Segment Open
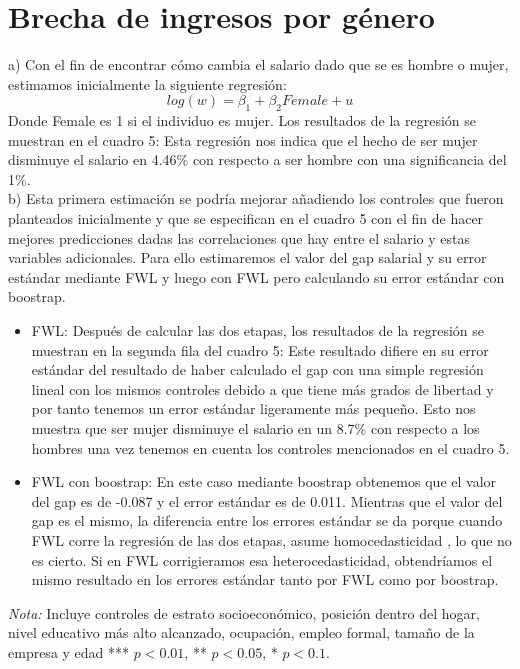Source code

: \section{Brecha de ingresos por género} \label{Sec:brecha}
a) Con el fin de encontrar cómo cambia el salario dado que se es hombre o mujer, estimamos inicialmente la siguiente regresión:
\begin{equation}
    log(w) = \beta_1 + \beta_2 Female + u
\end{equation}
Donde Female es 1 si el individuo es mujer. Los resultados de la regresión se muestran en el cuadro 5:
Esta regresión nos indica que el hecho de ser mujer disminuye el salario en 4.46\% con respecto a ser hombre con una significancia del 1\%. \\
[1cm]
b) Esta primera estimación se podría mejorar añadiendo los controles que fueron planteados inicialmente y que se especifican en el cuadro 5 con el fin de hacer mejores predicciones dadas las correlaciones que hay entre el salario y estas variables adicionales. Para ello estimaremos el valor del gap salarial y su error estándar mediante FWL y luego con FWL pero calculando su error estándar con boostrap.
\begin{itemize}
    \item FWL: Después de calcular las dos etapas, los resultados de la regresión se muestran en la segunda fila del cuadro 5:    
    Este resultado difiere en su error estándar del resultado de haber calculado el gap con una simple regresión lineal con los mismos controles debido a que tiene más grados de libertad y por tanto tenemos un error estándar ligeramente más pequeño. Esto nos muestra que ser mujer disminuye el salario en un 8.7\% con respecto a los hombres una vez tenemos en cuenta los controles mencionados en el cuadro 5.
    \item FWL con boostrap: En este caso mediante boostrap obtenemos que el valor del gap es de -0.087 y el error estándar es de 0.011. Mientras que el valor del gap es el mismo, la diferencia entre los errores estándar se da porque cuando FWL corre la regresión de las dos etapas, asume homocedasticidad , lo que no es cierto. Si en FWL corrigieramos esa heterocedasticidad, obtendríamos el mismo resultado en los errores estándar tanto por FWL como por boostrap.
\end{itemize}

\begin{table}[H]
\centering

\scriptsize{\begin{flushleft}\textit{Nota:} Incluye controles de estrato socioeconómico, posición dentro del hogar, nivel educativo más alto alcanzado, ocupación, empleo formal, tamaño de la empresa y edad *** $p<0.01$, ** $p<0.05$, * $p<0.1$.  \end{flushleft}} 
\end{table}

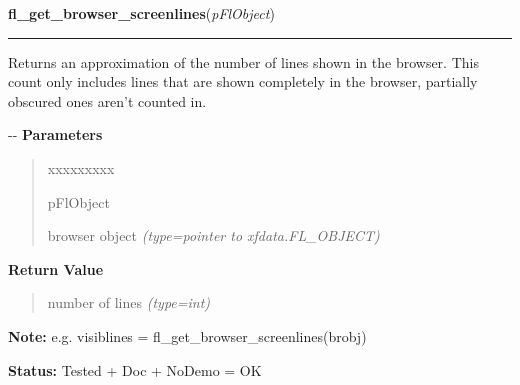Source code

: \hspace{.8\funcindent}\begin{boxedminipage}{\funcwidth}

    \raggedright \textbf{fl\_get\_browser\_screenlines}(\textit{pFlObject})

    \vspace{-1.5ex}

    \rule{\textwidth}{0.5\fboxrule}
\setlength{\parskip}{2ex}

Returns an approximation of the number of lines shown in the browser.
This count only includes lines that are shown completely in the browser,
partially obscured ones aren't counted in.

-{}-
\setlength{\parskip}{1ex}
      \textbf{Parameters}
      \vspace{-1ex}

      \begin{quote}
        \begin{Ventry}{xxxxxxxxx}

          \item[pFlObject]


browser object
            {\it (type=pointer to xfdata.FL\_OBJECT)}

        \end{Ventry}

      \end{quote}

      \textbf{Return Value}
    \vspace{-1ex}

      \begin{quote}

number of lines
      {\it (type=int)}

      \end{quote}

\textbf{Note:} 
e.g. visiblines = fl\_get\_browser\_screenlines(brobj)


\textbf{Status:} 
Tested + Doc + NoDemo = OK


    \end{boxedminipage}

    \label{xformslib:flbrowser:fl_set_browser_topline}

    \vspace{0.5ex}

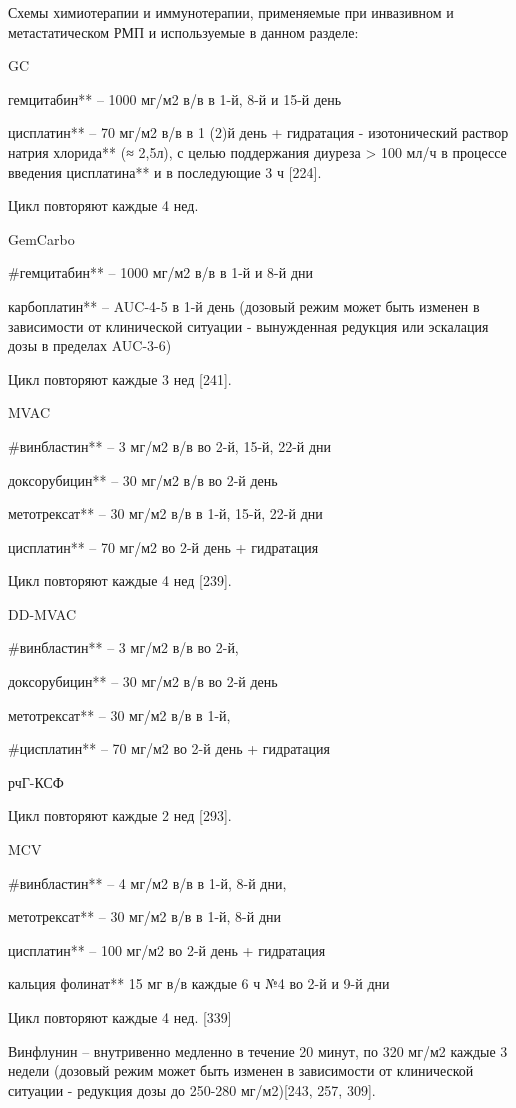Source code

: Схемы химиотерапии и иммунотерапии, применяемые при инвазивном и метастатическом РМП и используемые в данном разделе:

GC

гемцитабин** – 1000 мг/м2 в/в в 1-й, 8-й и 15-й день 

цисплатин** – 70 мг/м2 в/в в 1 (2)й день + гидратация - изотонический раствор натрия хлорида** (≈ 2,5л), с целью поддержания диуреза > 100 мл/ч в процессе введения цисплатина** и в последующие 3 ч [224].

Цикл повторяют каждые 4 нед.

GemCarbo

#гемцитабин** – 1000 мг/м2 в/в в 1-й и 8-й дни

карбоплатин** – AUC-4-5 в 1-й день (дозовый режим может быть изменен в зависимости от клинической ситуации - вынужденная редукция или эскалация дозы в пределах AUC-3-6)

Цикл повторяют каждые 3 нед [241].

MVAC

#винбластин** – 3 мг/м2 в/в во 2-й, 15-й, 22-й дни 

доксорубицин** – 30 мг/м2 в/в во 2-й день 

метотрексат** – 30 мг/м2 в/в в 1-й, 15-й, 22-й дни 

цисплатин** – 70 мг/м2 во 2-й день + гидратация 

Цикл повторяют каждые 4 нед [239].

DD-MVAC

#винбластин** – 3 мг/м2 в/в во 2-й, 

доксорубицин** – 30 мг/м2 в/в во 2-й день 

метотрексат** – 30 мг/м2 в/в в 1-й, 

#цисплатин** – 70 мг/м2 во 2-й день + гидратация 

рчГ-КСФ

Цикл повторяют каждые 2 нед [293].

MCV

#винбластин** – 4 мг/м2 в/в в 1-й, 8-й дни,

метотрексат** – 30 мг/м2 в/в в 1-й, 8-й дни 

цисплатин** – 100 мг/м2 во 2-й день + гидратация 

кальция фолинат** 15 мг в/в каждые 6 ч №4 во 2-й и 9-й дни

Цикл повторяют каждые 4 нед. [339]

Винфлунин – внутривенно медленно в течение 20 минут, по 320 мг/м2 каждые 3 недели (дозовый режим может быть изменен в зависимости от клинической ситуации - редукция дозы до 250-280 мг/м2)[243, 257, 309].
Segment Closed
Exercise brief — Search the data for "клинической" and list every line in which it occurs.

Solution —
карбоплатин** – AUC-4-5 в 1-й день (дозовый режим может быть изменен в зависимости от клинической ситуации - вынужденная редукция или эскалация дозы в пределах AUC-3-6)
Винфлунин – внутривенно медленно в течение 20 минут, по 320 мг/м2 каждые 3 недели (дозовый режим может быть изменен в зависимости от клинической ситуации - редукция дозы до 250-280 мг/м2)[243, 257, 309].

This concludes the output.